[Records from a collection]
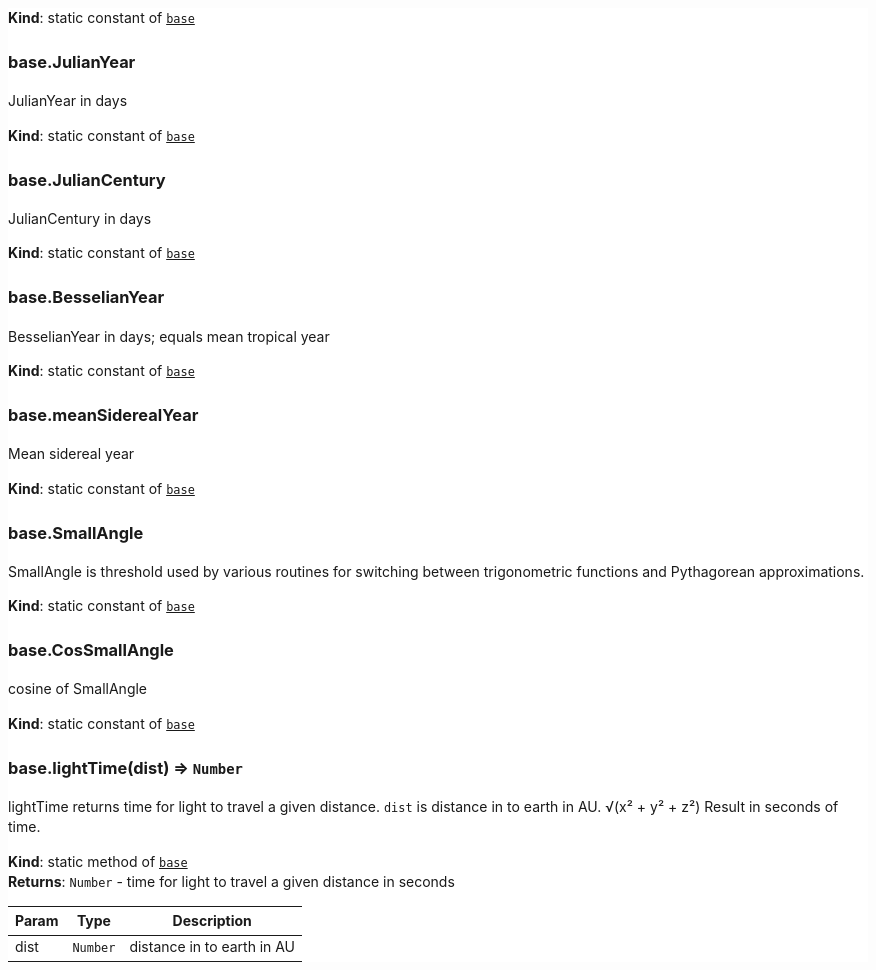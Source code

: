 **Kind**: static constant of [<code>base</code>](#module_base)  
<a name="module_base.JulianYear"></a>

### base.JulianYear
JulianYear in days

**Kind**: static constant of [<code>base</code>](#module_base)  
<a name="module_base.JulianCentury"></a>

### base.JulianCentury
JulianCentury in days

**Kind**: static constant of [<code>base</code>](#module_base)  
<a name="module_base.BesselianYear"></a>

### base.BesselianYear
BesselianYear in days; equals mean tropical year

**Kind**: static constant of [<code>base</code>](#module_base)  
<a name="module_base.meanSiderealYear"></a>

### base.meanSiderealYear
Mean sidereal year

**Kind**: static constant of [<code>base</code>](#module_base)  
<a name="module_base.SmallAngle"></a>

### base.SmallAngle
SmallAngle is threshold used by various routines for switching between
trigonometric functions and Pythagorean approximations.

**Kind**: static constant of [<code>base</code>](#module_base)  
<a name="module_base.CosSmallAngle"></a>

### base.CosSmallAngle
cosine of SmallAngle

**Kind**: static constant of [<code>base</code>](#module_base)  
<a name="module_base.lightTime"></a>

### base.lightTime(dist) ⇒ <code>Number</code>
lightTime returns time for light to travel a given distance.
`dist` is distance in to earth in AU. √(x² + y² + z²)
Result in seconds of time.

**Kind**: static method of [<code>base</code>](#module_base)  
**Returns**: <code>Number</code> - time for light to travel a given distance in seconds  

| Param | Type | Description |
| --- | --- | --- |
| dist | <code>Number</code> | distance in to earth in AU |

<a name="module_base.JulianYearToJDE"></a>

WHAT IS EXPECTED: If the word "travel" is on a line above, return that line.

ANSWER FOR THE TASK:
lightTime returns time for light to travel a given distance.
**Returns**: <code>Number</code> - time for light to travel a given distance in seconds  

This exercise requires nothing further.